B.A. Anthropology, Brown University 

Areas of Interest

Exploring the possibilities of comparative research in the archipelago of the Spanish East Indies and the “vertical archipelago” of the Viceroyalty of Peru during the early modern period.


Edward Cleofe was born and raised in Southern California. He earned a BA in anthropology from Brown University in 2015. From 2015 to 2019, he worked for youth-serving nonprofits in Seattle, Washington. Edward is interested in exploring the archaeology of the Philippines, with a focus on ritual and burial deposit composition and spatial distribution. His previous research includes zooarchaeological and osteological work in northwest Alaska and the analysis of the spatial organization of several houses as a National Science Foundation Research Experience for Undergraduates awardee with the Ifugao Archaeological Project (UCLA). Thematically, Edward’s work centers on exploring the intimate experiences of those navigating Spanish colonialisms and emergent capitalism.

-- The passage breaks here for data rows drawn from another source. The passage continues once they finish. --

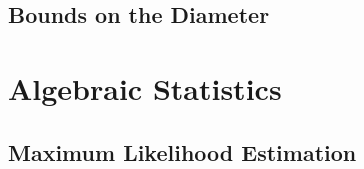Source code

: \documentclass[12pt,a4paper]{book}
\theoremstyle{theorem}
\theoremstyle{definition}
\theoremstyle{remark}
\begin{document}


	



\chapter{Bounds on the Diameter} \label{ch:BoundsDiameter}


	







\part{Algebraic Statistics}\label{part:AlgebraicStatistics}


\chapter{Maximum Likelihood Estimation}\label{ch:MLestimation}
\end{document}

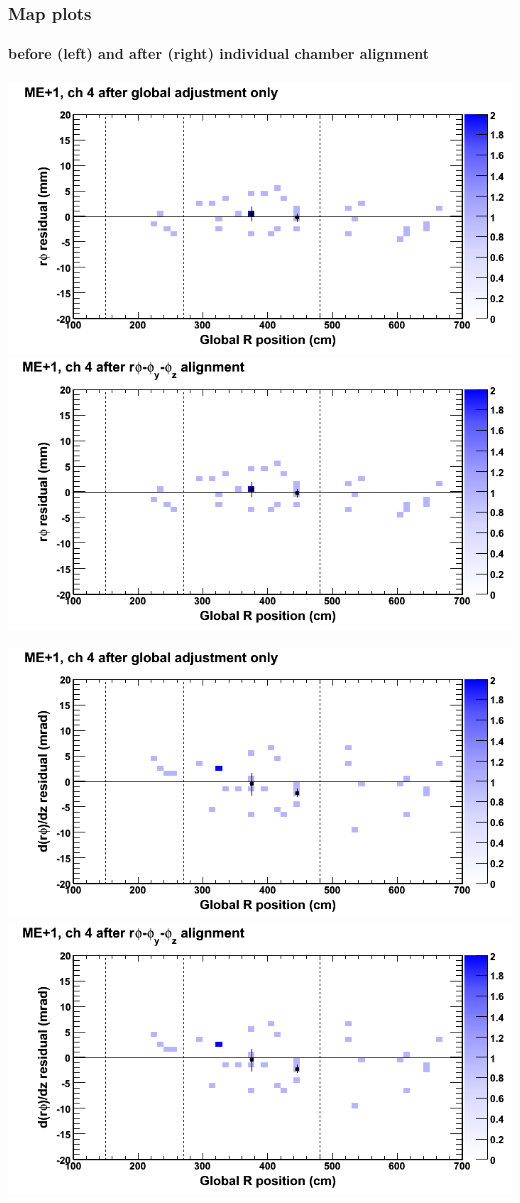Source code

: \documentclass[compress]{beamer}
\begin{document}
\begin{frame}
\frametitle{Map plots}
\framesubtitle{before (left) and after (right) individual chamber alignment}
\includegraphics[width=0.5\linewidth]{ringmapplots_3dof/before_CSCvsr_mep1ch04_x.png} \includegraphics[width=0.5\linewidth]{ringmapplots_3dof/after_CSCvsr_mep1ch04_x.png}

\includegraphics[width=0.5\linewidth]{ringmapplots_3dof/before_CSCvsr_mep1ch04_dxdz.png} \includegraphics[width=0.5\linewidth]{ringmapplots_3dof/after_CSCvsr_mep1ch04_dxdz.png}
\end{frame}
\end{document}
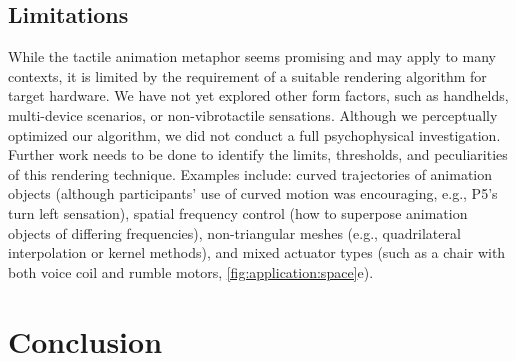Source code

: \subsection{Limitations}
While the tactile animation metaphor seems promising and may apply to many contexts, it is limited by the requirement of a suitable rendering algorithm for target hardware.
We have not yet explored other form factors, such as handhelds, multi-device scenarios, or non-vibrotactile sensations.
Although we perceptually optimized our algorithm, we did not conduct a full psychophysical investigation.
Further work needs to be done to identify the limits, thresholds, and peculiarities of this rendering technique.
Examples include:
curved trajectories of animation objects (although participants' use of curved motion was encouraging, e.g., P5's turn left sensation),
spatial frequency control (how to superpose animation objects of differing frequencies),
non-triangular meshes (e.g., quadrilateral interpolation or kernel methods),
and mixed actuator types (such as a chair with both voice coil and rumble motors, \autoref{fig:application:space}e).

%
%
\section{Conclusion}



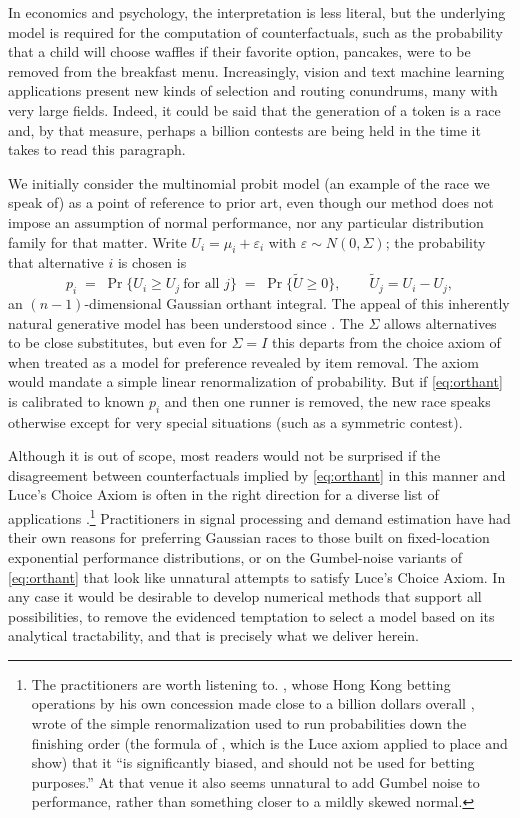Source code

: \documentclass[11pt]{article}
\begin{document}
In economics and psychology, the interpretation is less literal, but the underlying model is required for the computation of counterfactuals, such as the probability that a child will choose waffles if their favorite option, pancakes, were to be removed from the breakfast menu. Increasingly, vision and text machine learning applications present new kinds of selection and routing conundrums, many with very large fields. Indeed, it could be said that the generation of a token is a race and, by that measure, perhaps a billion contests are being held in the time it takes to read this paragraph.

We initially consider the multinomial probit model (an example of the race we speak of) as a point of reference to prior art, even though our method does not impose an assumption of normal performance, nor any particular distribution family for that matter. Write $U_i = \mu_i + \varepsilon_i$ with
$\varepsilon\sim N(0,\Sigma)$; the probability that alternative $i$ is chosen is
\begin{equation}\label{eq:orthant}
p_i \;=\; \Pr\{U_i \ge U_j \ \text{for all } j\}
      \;=\; \Pr\{\tilde U \ge 0\},
\qquad \tilde U_j = U_i - U_j,
\end{equation}
an $(n-1)$-dimensional Gaussian orthant integral. The appeal of this inherently natural generative model has been understood since \citet{thurstone1927}. The $\Sigma$ allows alternatives to be close substitutes, but even for $\Sigma=I$ this departs from the choice axiom of \citet{luce1959} when treated as a model for preference revealed by item removal. The axiom would mandate a simple linear renormalization of probability. But if \eqref{eq:orthant} is calibrated to known $p_i$ and then one runner is removed, the new race speaks otherwise except for very special situations (such as a symmetric contest).

Although it is out of scope, most readers would not be surprised if the disagreement between counterfactuals implied by \eqref{eq:orthant} in this manner and Luce's Choice Axiom is often in the right direction for a diverse list of applications \citep{cottonsurvey}.\footnote{The practitioners are worth listening to. \citet{benter1994},
whose Hong Kong betting operations by his own concession made close to a
billion dollars overall \citep{chellel2018}, wrote of the simple
renormalization used to run probabilities down the finishing order (the
formula of \citet{harville1973}, which is the Luce axiom applied to place
and show)
that it ``is significantly biased, and should not be used for betting
purposes.'' At that venue it also seems unnatural to add Gumbel noise to
performance, rather than something closer to a mildly skewed normal.} Practitioners in signal processing and demand estimation have had their own reasons for preferring Gaussian races to those built on fixed-location exponential performance distributions, or on the Gumbel-noise variants of \eqref{eq:orthant} that look like unnatural attempts to satisfy Luce's Choice Axiom. In any case it would be desirable to develop numerical methods that support all possibilities, to remove the evidenced temptation to select a model based on its analytical tractability, and that is precisely what we deliver herein.
\end{document}
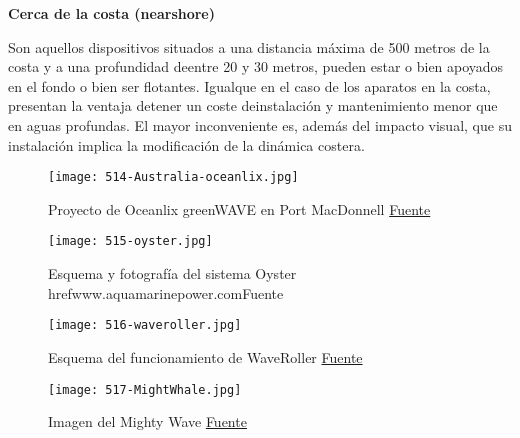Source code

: \textbf{Cerca de la costa (nearshore)}

Son aquellos dispositivos situados a una distancia máxima de 500 metros
de la costa y a una profundidad deentre 20 y 30 metros, pueden estar o
bien apoyados en el fondo o bien ser flotantes. Igualque en el caso de
los aparatos en la costa, presentan la ventaja detener un coste
deinstalación y mantenimiento menor que en aguas profundas. El mayor
inconveniente es, además del impacto visual, que su instalación implica
la modificación de la dinámica costera.

\begin{figure}
\centering
\texttt{[image: 514-Australia-oceanlix.jpg]}
\caption[Proyecto de Oceanlix greenWAVE en Port MacDonnell]{Proyecto de Oceanlix greenWAVE en Port MacDonnell \href{https://www.offshorewind.biz/2013/09/04/australia-construction-starts-on-oceanlinxs-wave-energy-project/}{Fuente}}
\label{fig:Australia-oceanlix}
\end{figure}

\begin{figure}
\centering
\texttt{[image: 515-oyster.jpg]}
\caption[Esquema y fotografía del sistema Oyster]{Esquema y fotografía del sistema Oyster href{www.aquamarinepower.com}{Fuente}}
\label{fig:oyster}
\end{figure}

\begin{figure}
\centering
\texttt{[image: 516-waveroller.jpg]}
\caption[Esquema del funcionamiento de WaveRoller]{Esquema del funcionamiento de WaveRoller \href{http://www.see.murdoch.edu.au/resources/info/Tech/wave/}{Fuente}}
\label{fig:waveroller}
\end{figure}

\begin{figure}
\centering
\texttt{[image: 517-MightWhale.jpg]}
\caption[Imagen del Mighty Wave]{Imagen del Mighty Wave \href{http://www.jamstec.go.jp/}{Fuente}}
\label{fig:MightWhale}
\end{figure}

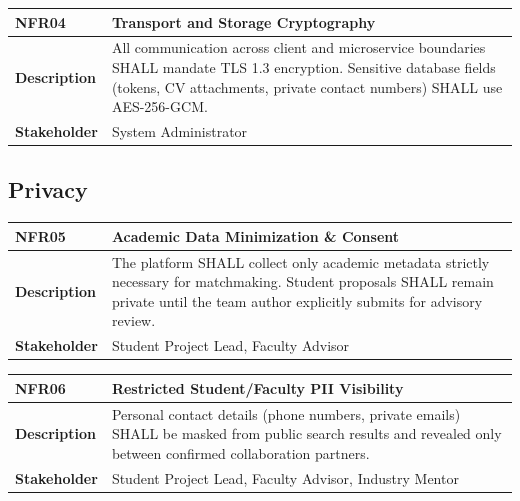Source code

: \begin{table}[H]
\centering
\small
\begin{tabularx}{\textwidth}{|l|X|}
\hline
\rowcolor{lightgray!40} \textbf{NFR04} & \textbf{Transport and Storage Cryptography} \\ \hline
\textbf{Description} & All communication across client and microservice boundaries SHALL mandate TLS 1.3 encryption. Sensitive database fields (tokens, CV attachments, private contact numbers) SHALL use AES-256-GCM. \\ \hline
\textbf{Stakeholder} & System Administrator \\ \hline
\end{tabularx}
\end{table}

\subsection{Privacy}
\label{subsec:nfr_privacy}

\begin{table}[H]
\centering
\small
\begin{tabularx}{\textwidth}{|l|X|}
\hline
\rowcolor{lightgray!40} \textbf{NFR05} & \textbf{Academic Data Minimization \& Consent} \\ \hline
\textbf{Description} & The platform SHALL collect only academic metadata strictly necessary for matchmaking. Student proposals SHALL remain private until the team author explicitly submits for advisory review. \\ \hline
\textbf{Stakeholder} & Student Project Lead, Faculty Advisor \\ \hline
\end{tabularx}
\end{table}

\begin{table}[H]
\centering
\small
\begin{tabularx}{\textwidth}{|l|X|}
\hline
\rowcolor{lightgray!40} \textbf{NFR06} & \textbf{Restricted Student/Faculty PII Visibility} \\ \hline
\textbf{Description} & Personal contact details (phone numbers, private emails) SHALL be masked from public search results and revealed only between confirmed collaboration partners. \\ \hline
\textbf{Stakeholder} & Student Project Lead, Faculty Advisor, Industry Mentor \\ \hline
\end{tabularx}
\end{table}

His research aims to situate these intimate histories in transnational and global historical contexts to explore how individuals negotiate the diverse permutations of colonization and capitalism. At the Cotsen Institute, Edward explores the colonialisms in the archipelago of the Spanish East Indies during the early modern period. Edward is deeply interested in public engagement, particularly projects that introduce archaeology to young people in ways that open up conversations about the contemporary relevance and power dynamics of how narratives of the past are produced.